O grupo armado obrigara os sequestrados, entre eles vários agentes da polícia, a segui-lo quando foi referenciado pela tropa. Um helicóptero do exército seguiu-o. Ele dividiu-se, mas os soldados perseguiram-nos. Um dos subgrupos refugiou-se numa quinta, onde executou seis dos cativos antes de dar luta aos militares. O outro foi apanhado mais longe.
No confronto que se seguiu entre os perseguidores e os sicários que se tinham refugiado na casa de campo morreram sete raptores e um soldado. No segundo caso foram abatidos sete suspeitos – três reféns foram libertados.

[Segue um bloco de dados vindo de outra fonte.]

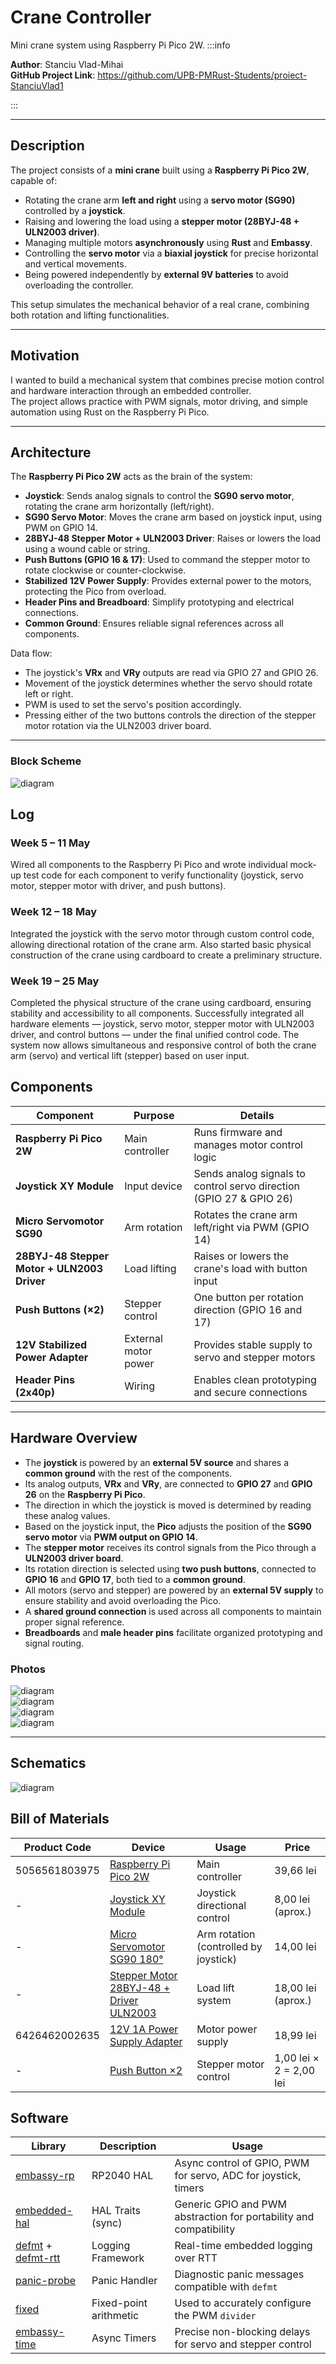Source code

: # Crane Controller

Mini crane system using Raspberry Pi Pico 2W.
:::info


**Author**: Stanciu Vlad-Mihai \
**GitHub Project Link**: https://github.com/UPB-PMRust-Students/proiect-StanciuVlad1

:::

---

## Description

The project consists of a **mini crane** built using a **Raspberry Pi Pico 2W**, capable of:

- Rotating the crane arm **left and right** using a **servo motor (SG90)** controlled by a **joystick**.
- Raising and lowering the load using a **stepper motor (28BYJ-48 + ULN2003 driver)**.
- Managing multiple motors **asynchronously** using **Rust** and **Embassy**.
- Controlling the **servo motor** via a **biaxial joystick** for precise horizontal and vertical movements.
- Being powered independently by **external 9V batteries** to avoid overloading the controller.

This setup simulates the mechanical behavior of a real crane, combining both rotation and lifting functionalities.

---

## Motivation

I wanted to build a mechanical system that combines precise motion control and hardware interaction through an embedded controller.  
The project allows practice with PWM signals, motor driving, and simple automation using Rust on the Raspberry Pi Pico.

---

## Architecture

The **Raspberry Pi Pico 2W** acts as the brain of the system:

- **Joystick**: Sends analog signals to control the **SG90 servo motor**, rotating the crane arm horizontally (left/right).
- **SG90 Servo Motor**: Moves the crane arm based on joystick input, using PWM on GPIO 14.
- **28BYJ-48 Stepper Motor + ULN2003 Driver**: Raises or lowers the load using a wound cable or string.
- **Push Buttons (GPIO 16 & 17)**: Used to command the stepper motor to rotate clockwise or counter-clockwise.
- **Stabilized 12V Power Supply**: Provides external power to the motors, protecting the Pico from overload.
- **Header Pins and Breadboard**: Simplify prototyping and electrical connections.
- **Common Ground**: Ensures reliable signal references across all components.

Data flow:

- The joystick's **VRx** and **VRy** outputs are read via GPIO 27 and GPIO 26.
- Movement of the joystick determines whether the servo should rotate left or right.
- PWM is used to set the servo's position accordingly.
- Pressing either of the two buttons controls the direction of the stepper motor rotation via the ULN2003 driver board.

---

### Block Scheme

![diagram](./photos/crane_blockDiagram.webp)

## Log

### Week 5 – 11 May

Wired all components to the Raspberry Pi Pico and wrote individual mock-up test code for each component to verify functionality (joystick, servo motor, stepper motor with driver, and push buttons).

### Week 12 – 18 May

Integrated the joystick with the servo motor through custom control code, allowing directional rotation of the crane arm. Also started basic physical construction of the crane using cardboard to create a preliminary structure.


### Week 19 – 25 May
Completed the physical structure of the crane using cardboard, ensuring stability and accessibility to all components. Successfully integrated all hardware elements — joystick, servo motor, stepper motor with ULN2003 driver, and control buttons — under the final unified control code. The system now allows simultaneous and responsive control of both the crane arm (servo) and vertical lift (stepper) based on user input.



## Components

| Component                                   | Purpose              | Details                                                       |
| ------------------------------------------- | -------------------- | ------------------------------------------------------------- |
| **Raspberry Pi Pico 2W**                    | Main controller      | Runs firmware and manages motor control logic                 |
| **Joystick XY Module**                      | Input device         | Sends analog signals to control servo direction (GPIO 27 & GPIO 26)               |
| **Micro Servomotor SG90**                   | Arm rotation         | Rotates the crane arm left/right via PWM (GPIO 14)            |
| **28BYJ-48 Stepper Motor + ULN2003 Driver** | Load lifting         | Raises or lowers the crane's load with button input           |
| **Push Buttons (×2)**                       | Stepper control      | One button per rotation direction (GPIO 16 and 17)            |
| **12V Stabilized Power Adapter**            | External motor power | Provides stable supply to servo and stepper motors            |
| **Header Pins (2x40p)**                     | Wiring               | Enables clean prototyping and secure connections              |


---

## Hardware Overview

- The **joystick** is powered by an **external 5V source** and shares a **common ground** with the rest of the components.
- Its analog outputs, **VRx** and **VRy**, are connected to **GPIO 27** and **GPIO 26** on the **Raspberry Pi Pico**.
- The direction in which the joystick is moved is determined by reading these analog values.
- Based on the joystick input, the **Pico** adjusts the position of the **SG90 servo motor** via **PWM output on GPIO 14**.
- The **stepper motor** receives its control signals from the Pico through a **ULN2003 driver board**.
- Its rotation direction is selected using **two push buttons**, connected to **GPIO 16** and **GPIO 17**, both tied to a **common ground**.
- All motors (servo and stepper) are powered by an **external 5V supply** to ensure stability and avoid overloading the Pico.
- A **shared ground connection** is used across all components to maintain proper signal reference.
- **Breadboards** and **male header pins** facilitate organized prototyping and signal routing.

### Photos

![diagram](./photos/joystick.webp)  
![diagram](./photos/picos.webp)  
![diagram](./photos/picos2.webp)  
![diagram](./photos/servoStepper.webp)

---

## Schematics

![diagram](./photos/schematic.svg)

## Bill of Materials

| Product Code     | Device                                                                                                                                                     | Usage                                 | Price                   |
| ---------------- | ---------------------------------------------------------------------------------------------------------------------------------------------------------- | ------------------------------------- | ----------------------- |
| 5056561803975    | [Raspberry Pi Pico 2W](https://www.optimusdigital.ro/ro/raspberry-pi-placi/13327-raspberry-pi-pico-2w.html)                                                | Main controller                       | 39,66 lei               |
| -                | [Joystick XY Module](https://www.ardumarket.ro/ro/product/modul-arduino-xy-joystick?gad_source=1&gad_campaignid=22143406947&gbraid=0AAAAA-sic2TXGO4ckq7TMNGct-V4kJetp&gclid=Cj0KCQjwiqbBBhCAARIsAJSfZkbmcdvbndtY8V4cN8bssjhwYeATPo96KHRt2tGn088sG_zf64IX6i4aAuGgEALw_wcB) | Joystick directional control          | 8,00 lei (aprox.)       |
| -                | [Micro Servomotor SG90 180°](https://www.ardumarket.ro/ro/product/sg90-rc-mini-servo-motor?search=servo+motor+sg90)                                        | Arm rotation (controlled by joystick) | 14,00 lei               |
| -                | [Stepper Motor 28BYJ-48 + Driver ULN2003](https://ardushop.ro/ro/electronica/656-stepper-motor-pas-cu-pas-5v-dc-28byj-48-cu-reductie-driver-6427854008176.html?gad_source=1&gad_campaignid=22058879462&gbraid=0AAAAADlKU-6Mwhj2CaAa-5jV0Ic3VkQvP&gclid=Cj0KCQjwiqbBBhCAARIsAJSfZkYgGtaoFkhDAPYvw6sTrXxd51G-U9_Q8K28k4bR8H2DWxqsIo7h6RcaAn2dEALw_wcB) | Load lift system                      | 18,00 lei (aprox.)      |
| 6426462002635    | [12V 1A Power Supply Adapter](https://www.optimusdigital.ro/ro/electronica-de-putere-alimentatoare-priza/2885-alimentator-stabilizat-12v-1000ma.html?search_query=Alimentator+Stabilizat+12+V+1000+mA&results=12) | Motor power supply                    | 18,99 lei               |
| -                | [Push Button ×2](https://ardushop.ro/ro/butoane--switch-uri/713-buton-mic-push-button-trough-hole-6427854009050.html)                                     | Stepper motor control                 | 1,00 lei × 2 = 2,00 lei |


## Software

| Library                                                                                           | Description           | Usage                                                                 |
| ------------------------------------------------------------------------------------------------- | --------------------- | --------------------------------------------------------------------- |
| [embassy-rp](https://github.com/embassy-rs/embassy)                                               | RP2040 HAL            | Async control of GPIO, PWM for servo, ADC for joystick, timers       |
| [embedded-hal](https://github.com/rust-embedded/embedded-hal)                                     | HAL Traits (sync)     | Generic GPIO and PWM abstraction for portability and compatibility   |
| [defmt](https://github.com/knurling-rs/defmt) + [defmt-rtt](https://github.com/knurling-rs/defmt) | Logging Framework     | Real-time embedded logging over RTT                                  |
| [panic-probe](https://github.com/knurling-rs/panic-probe)                                         | Panic Handler         | Diagnostic panic messages compatible with `defmt`                    |
| [fixed](https://docs.rs/fixed)                                                                    | Fixed-point arithmetic| Used to accurately configure the PWM `divider`                       |
| [embassy-time](https://github.com/embassy-rs/embassy)                                             | Async Timers          | Precise non-blocking delays for servo and stepper control            |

O duelo passou-se perto de Villa Ahumada, a cerca de 130 quilómetros de Ciudad Juárez, cidade mexicana fronteira a El Paso, no Texas, palco dos maiores ajustes de contas entre cartéis e entre estes e as forças de segurança. É uma das cidades do mundo com o maior índice de assassínios.
As autoridades mexicanas deslocaram para os estados mexicanos de maior actividade dos bandos do narcotráfico cerca de 36 mil militares. A guerra causou 5300 mortos desde o princípio do ano passado.